START Records for the task

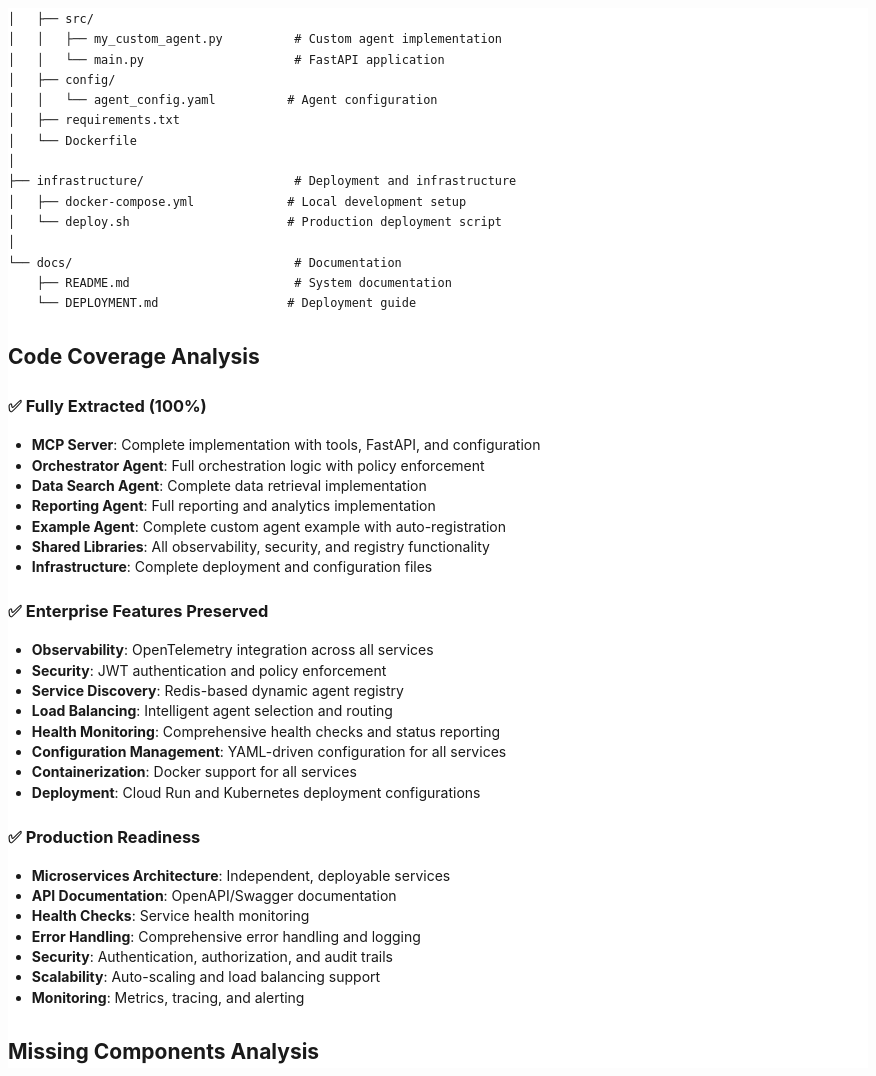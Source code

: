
 ```
│   ├── src/
│   │   ├── my_custom_agent.py          # Custom agent implementation
│   │   └── main.py                     # FastAPI application
│   ├── config/
│   │   └── agent_config.yaml          # Agent configuration
│   ├── requirements.txt
│   └── Dockerfile
│
├── infrastructure/                     # Deployment and infrastructure
│   ├── docker-compose.yml             # Local development setup
│   └── deploy.sh                      # Production deployment script
│
└── docs/                               # Documentation
    ├── README.md                       # System documentation
    └── DEPLOYMENT.md                  # Deployment guide
```

## Code Coverage Analysis

### ✅ **Fully Extracted (100%)**
- **MCP Server**: Complete implementation with tools, FastAPI, and configuration
- **Orchestrator Agent**: Full orchestration logic with policy enforcement
- **Data Search Agent**: Complete data retrieval implementation
- **Reporting Agent**: Full reporting and analytics implementation
- **Example Agent**: Complete custom agent example with auto-registration
- **Shared Libraries**: All observability, security, and registry functionality
- **Infrastructure**: Complete deployment and configuration files

### ✅ **Enterprise Features Preserved**
- **Observability**: OpenTelemetry integration across all services
- **Security**: JWT authentication and policy enforcement
- **Service Discovery**: Redis-based dynamic agent registry
- **Load Balancing**: Intelligent agent selection and routing
- **Health Monitoring**: Comprehensive health checks and status reporting
- **Configuration Management**: YAML-driven configuration for all services
- **Containerization**: Docker support for all services
- **Deployment**: Cloud Run and Kubernetes deployment configurations

### ✅ **Production Readiness**
- **Microservices Architecture**: Independent, deployable services
- **API Documentation**: OpenAPI/Swagger documentation
- **Health Checks**: Service health monitoring
- **Error Handling**: Comprehensive error handling and logging
- **Security**: Authentication, authorization, and audit trails
- **Scalability**: Auto-scaling and load balancing support
- **Monitoring**: Metrics, tracing, and alerting

## Missing Components Analysis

END Records for the task

__Task directions__. Go through the entries and retype them exactly, except for the images.

__Written solution__.
Source code

:
 ```
│   ├── src/
│   │   ├── my_custom_agent.py          # Custom agent implementation
│   │   └── main.py                     # FastAPI application
│   ├── config/
│   │   └── agent_config.yaml          # Agent configuration
│   ├── requirements.txt
│   └── Dockerfile
│
├── infrastructure/                     # Deployment and infrastructure
│   ├── docker-compose.yml             # Local development setup
│   └── deploy.sh                      # Production deployment script
│
└── docs/                               # Documentation
    ├── README.md                       # System documentation
    └── DEPLOYMENT.md                  # Deployment guide
```

## Code Coverage Analysis

### ✅ **Fully Extracted (100%)**
- **MCP Server**: Complete implementation with tools, FastAPI, and configuration
- **Orchestrator Agent**: Full orchestration logic with policy enforcement
- **Data Search Agent**: Complete data retrieval implementation
- **Reporting Agent**: Full reporting and analytics implementation
- **Example Agent**: Complete custom agent example with auto-registration
- **Shared Libraries**: All observability, security, and registry functionality
- **Infrastructure**: Complete deployment and configuration files

### ✅ **Enterprise Features Preserved**
- **Observability**: OpenTelemetry integration across all services
- **Security**: JWT authentication and policy enforcement
- **Service Discovery**: Redis-based dynamic agent registry
- **Load Balancing**: Intelligent agent selection and routing
- **Health Monitoring**: Comprehensive health checks and status reporting
- **Configuration Management**: YAML-driven configuration for all services
- **Containerization**: Docker support for all services
- **Deployment**: Cloud Run and Kubernetes deployment configurations

### ✅ **Production Readiness**
- **Microservices Architecture**: Independent, deployable services
- **API Documentation**: OpenAPI/Swagger documentation
- **Health Checks**: Service health monitoring
- **Error Handling**: Comprehensive error handling and logging
- **Security**: Authentication, authorization, and audit trails
- **Scalability**: Auto-scaling and load balancing support
- **Monitoring**: Metrics, tracing, and alerting

## Missing Components Analysis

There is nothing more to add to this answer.